Holland is also a self-motivator, who wants to be the best pitcher on his team and in the league and realize the high expectations heaped upon him as he rose through the minors and after he won 16 games in 2011.

And he hears the voices of his critics, who say that he’s too caught up in outside distractions or creates his own distractions by being who he is.

It’s still early, as players and managers like to say, but Holland has poured all that motivated him over the off-season into a strong start to his 2013 season.

“It’s only been a few games, but I know I’ve got to continue working,” Holland said. “Criticism always pushes you. Trust me, it does. There’s always going to be someone who says you stink.”

The Rangers and Chicago Cubs were rained out Wednesday night, with no makeup date announced, and the forecast for this afternoon’s 1:20 p.m. game also looks like a soaker at Wrigley Field.

They at least got one game in Tuesday, when Holland (1-1) earned his first victory of the season by allowing two hits in seven scoreless innings before his fine work became overshadowed by a wild finish in the Rangers’ 4-2 win.

He struck out six and walked none in becoming the only pitcher in the rotation to open the season with three consecutive quality starts.
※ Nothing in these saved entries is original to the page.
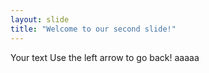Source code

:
 ```yaml
---
layout: slide
title: "Welcome to our second slide!"
---
```

Your text
Use the left arrow to go back!
aaaaa
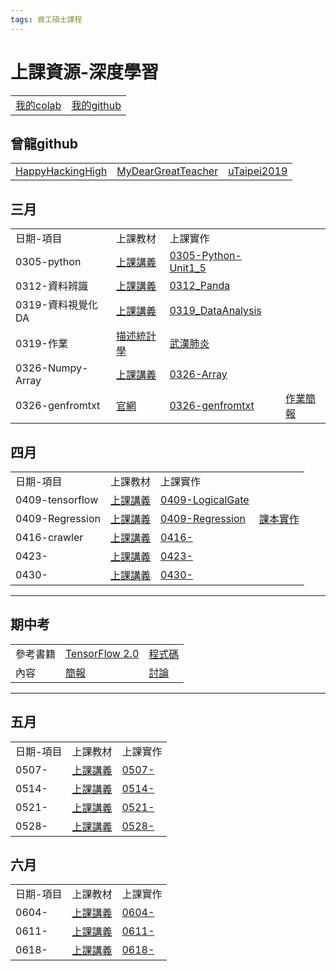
 ```yaml
---
tags: 資工碩士課程
---
```

# 上課資源-深度學習
<table>
    <tr>
        <td><a href="https://drive.google.com/drive/search?q=owner:me%20(type:application/vnd.google.colaboratory%20||%20type:application/vnd.google.colab">我的colab</a></td>
        <td><a href="https://github.com/z8899852/DA">我的github</a></td>
    </tr>
</table>

## 曾龍github

<table>
    <tr>
        <td><a href="https://github.com/HappyHackingHigh">HappyHackingHigh</a></td>
        <td><a href="https://github.com/MyDearGreatTeacher">MyDearGreatTeacher</a></td>
        <td><a href="https://github.com/MyDearGreatTeacher/uTaipei2019">uTaipei2019</a></td>
    </tr>
</table>

## 三月

<table>

<tr>
<td>日期-項目</td>
<td>上課教材</td>
<td>上課實作</td>
</tr>

<tr>
    <td>0305-python</td>
    <td><a href="https://github.com/HappyHackingHigh/HappyPythonDay/tree/master/python">上課講義</a></td>
        <td><a href="https://github.com/z8899852/DA/blob/master/0305-Python-Unit1_5.ipynb">0305-Python-Unit1_5</a></td>
</tr>
<tr>
    <td>0312-資料辨識</td>
        <td><a href="https://github.com/PacktPublishing/Learning-Pandas-Second-Edition">上課講義</a></td>
        <td><a href="https://github.com/z8899852/DA/blob/master/0312_Panda.ipynb">0312_Panda</a></td>
</tr>
<tr>
    <td>0319-資料視覺化DA</td>
        <td><a href="https://github.com/MyDearGreatTeacher/AI4ALL/tree/master/%E8%B3%87%E6%96%99%E5%88%86%E6%9E%90">上課講義</a></td>
        <td><a href="https://github.com/z8899852/DA/blob/master/0319_DataAnalysis.ipynb">0319_DataAnalysis</a></td>
</tr>
<tr>
    <td>0319-作業</td>
        <td><a href="https://github.com/z8899852/DA/blob/master/0319_statistics.ipynb">描述統計學</a></td>
        <td><a href="https://github.com/z8899852/DA/blob/master/0319_covid19.ipynb">武漢肺炎</a></td>
</tr>
<tr>
    <td>0326-Numpy-Array</td>
        <td><a href="https://github.com/MyDearGreatTeacher/uTaipei2019/blob/master/PPT/1_1_numpy.pptx">上課講義</a></td>
        <td><a href="https://github.com/z8899852/DA/blob/master/0326_DataScience.ipynb">0326-Array</a></td>
</tr>
<tr>
    <td>0326-genfromtxt</td>
        <td><a href="https://docs.scipy.org/doc/numpy/reference/generated/numpy.genfromtxt.html">官網</a></td>
        <td><a href="https://github.com/z8899852/DA/blob/master/0326_genfromtxt.ipynb">0326-genfromtxt</a></td>
        <td><a href="https://github.com/z8899852/DA/blob/master/4050C042_20200326-b.pptx">作業簡報</a></td>
</tr>

</table>

## 四月

<table>

<tr>
<td>日期-項目</td>
<td>上課教材</td>
<td>上課實作</td>
</tr>

<tr>
    <td>0409-tensorflow</td>
        <td><a href="https://colab.research.google.com/drive/1X89YzTkyUS53xkabV6QShDJOMZzeds69#scrollTo=uFbw24htjYoU">上課講義</a></td>
        <td><a href="https://colab.research.google.com/drive/1BFETWIv0ndlnpjMcN5DS_xkLVaUC3fHP#scrollTo=SMfzTJG7xFHq">0409-LogicalGate</a></td>
</tr>
<tr>
    <td>0409-Regression</td>
        <td><a href="https://github.com/MyDearGreatTeacher/DL2020/blob/master/%E6%8E%A8%E8%96%A6%E6%95%99%E7%A7%91%E6%9B%B8.md">上課講義</a></td>
        <td><a href="https://github.com/z8899852/DA/blob/master/0409-Regression.md">0409-Regression</a></td>
        <td><a href="https://github.com/taipeitechmmslab/MMSLAB-TF2">課本實作</a></td>
</tr>
<tr>
    <td>0416-crawler</td>
        <td><a href="">上課講義</a></td>
        <td><a href="">0416-</a></td>
</tr>
<tr>
    <td>0423-</td>
        <td><a href="">上課講義</a></td>
        <td><a href="">0423-</a></td>
</tr>
<tr>
    <td>0430-</td>
        <td><a href="">上課講義</a></td>
        <td><a href="">0430-</a></td>
</tr>
</table>

---

## 期中考

<table>

<tr>
    <td>參考書籍</td>
        <td><a href="https://www.books.com.tw/products/0010847790?sloc=main">TensorFlow 2.0</a></td>
        <td><a href="https://github.com/taipeitechmmslab/MMSLAB-TF2
">程式碼</a></td>
</tr>
    <tr>
    <td>內容</td>
        <td><a href="">簡報</a></td>
        <td><a href="">討論</a></td>
</tr>

</table>

---

## 五月

<table>

<tr>
<td>日期-項目</td>
<td>上課教材</td>
<td>上課實作</td>
</tr>

<tr>
    <td>0507-</td>
        <td><a href="">上課講義</a></td>
        <td><a href="">0507-</a></td>
</tr>
    <tr>
    <td>0514-</td>
        <td><a href="">上課講義</a></td>
        <td><a href="">0514-</a></td>
</tr>
<tr>
    <td>0521-</td>
        <td><a href="">上課講義</a></td>
        <td><a href="">0521-</a></td>
</tr>
<tr>
    <td>0528-</td>
        <td><a href="">上課講義</a></td>
        <td><a href="">0528-</a></td>
</tr>
</table>

## 六月

<table>

<tr>
<td>日期-項目</td>
<td>上課教材</td>
<td>上課實作</td>
</tr>

<tr>
    <td>0604-</td>
        <td><a href="">上課講義</a></td>
        <td><a href="">0604-</a></td>
</tr>
    <tr>
    <td>0611-</td>
        <td><a href="">上課講義</a></td>
        <td><a href="">0611-</a></td>
</tr>
<tr>
    <td>0618-</td>
        <td><a href="">上課講義</a></td>
        <td><a href="">0618-</a></td>
</tr>
</table>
His ERA dropped to 1.64, and he has allowed only 13 hits in a team-high 22 innings.

Manager Ron Washington said that Holland threw all of his pitches for strikes, a continuation of his first two starts, and has benefited from better fastball command, more depth on his breaking ball and the rediscovery of his changeup.

It’s not a new pitch. In fact, it was considered his best pitch as he ascended quickly through the minor leagues. But he lost the feel for it as he tinkered with the grip before getting confident with it again.

“I just have a better feel for it,” he said. “It’s nothing major. It’s like I’m just putting on an old pair of shoes.”

But a changed man is in those shoes. Holland cut down on his appearances in the off-season, a suggestion that came from within the organization that also served as motivation.

“It wasn’t just talk,” Washington said. “He was distracted. That’s fact.”

Holland appears to have his priorities in order, and his words seem to have more conviction now than they have in the past. The same can be said about his pitching, albeit through three starts.

Washington has witnessed that in the way he is finishing off innings. In the past, Holland had quickly gotten two outs in an inning before occasionally pitching himself into trouble and prompting Washington to make a rare in-game visit to the mound.

So far, Holland has shown that he is growing out of that phase. He got out of his only two-out trouble quickly Tuesday as he retired Scott Hairston after Alfonso Soriano had doubled and moved to third on a wild pitch.

The total package, which dates to spring training, has Washington believing that Holland is a better pitcher now than he was in 2011, when he won 16 games and tossed 8 1/3 scoreless innings in Game 4 of the World Series.

“He’s much better to me,” Washington said. “He’s much more polished. His stuff right now is consistent, and it’s been that way since Day One of spring training. That’s a lot of time to judge.”

But it’s only the beginning, said Holland, who is comforted by his start and has found something else to motivate him because of it.

“You’ve got to keep going,” he said. “I’ve got three in a row. Now, let’s go get four, and let’s go get five and let’s go get six. I like the challenge that I’ve given myself.”